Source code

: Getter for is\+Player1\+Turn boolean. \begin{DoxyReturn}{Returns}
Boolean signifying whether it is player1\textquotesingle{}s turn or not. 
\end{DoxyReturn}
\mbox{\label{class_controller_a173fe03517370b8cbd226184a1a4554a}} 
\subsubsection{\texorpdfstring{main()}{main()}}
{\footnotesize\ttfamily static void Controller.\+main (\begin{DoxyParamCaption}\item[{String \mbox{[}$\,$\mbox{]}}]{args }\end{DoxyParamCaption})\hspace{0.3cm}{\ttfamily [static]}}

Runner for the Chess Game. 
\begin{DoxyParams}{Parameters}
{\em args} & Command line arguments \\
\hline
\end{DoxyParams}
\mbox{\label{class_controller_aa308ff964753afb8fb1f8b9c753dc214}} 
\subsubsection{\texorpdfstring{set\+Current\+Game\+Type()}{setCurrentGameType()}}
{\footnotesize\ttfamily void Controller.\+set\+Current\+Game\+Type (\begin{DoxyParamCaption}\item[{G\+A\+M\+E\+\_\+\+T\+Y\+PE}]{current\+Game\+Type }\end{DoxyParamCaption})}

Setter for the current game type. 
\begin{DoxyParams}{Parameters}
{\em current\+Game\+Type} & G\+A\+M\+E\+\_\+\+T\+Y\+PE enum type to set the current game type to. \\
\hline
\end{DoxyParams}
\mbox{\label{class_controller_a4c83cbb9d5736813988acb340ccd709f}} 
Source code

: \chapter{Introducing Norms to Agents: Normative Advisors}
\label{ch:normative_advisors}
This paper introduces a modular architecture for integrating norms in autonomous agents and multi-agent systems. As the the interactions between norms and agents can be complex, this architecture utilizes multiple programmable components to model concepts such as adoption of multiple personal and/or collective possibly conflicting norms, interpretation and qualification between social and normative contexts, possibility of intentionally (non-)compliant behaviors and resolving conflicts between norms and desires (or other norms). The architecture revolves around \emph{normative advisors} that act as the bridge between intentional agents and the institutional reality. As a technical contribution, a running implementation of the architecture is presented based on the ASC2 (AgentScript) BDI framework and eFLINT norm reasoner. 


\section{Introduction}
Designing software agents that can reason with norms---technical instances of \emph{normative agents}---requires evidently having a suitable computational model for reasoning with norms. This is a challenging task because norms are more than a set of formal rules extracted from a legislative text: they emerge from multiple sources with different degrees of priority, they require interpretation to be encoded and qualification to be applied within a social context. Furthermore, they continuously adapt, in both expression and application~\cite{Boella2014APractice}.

============

Problem |
If a line in the data above contains "begin", return that line.

Answer box |
: Getter for is\+Player1\+Turn boolean. \begin{DoxyReturn}{Returns}
{\footnotesize\ttfamily static void Controller.\+main (\begin{DoxyParamCaption}\item[{String \mbox{[}$\,$\mbox{]}}]{args }\end{DoxyParamCaption})\hspace{0.3cm}{\ttfamily [static]}}
\begin{DoxyParams}{Parameters}
{\footnotesize\ttfamily void Controller.\+set\+Current\+Game\+Type (\begin{DoxyParamCaption}\item[{G\+A\+M\+E\+\_\+\+T\+Y\+PE}]{current\+Game\+Type }\end{DoxyParamCaption})}
\begin{DoxyParams}{Parameters}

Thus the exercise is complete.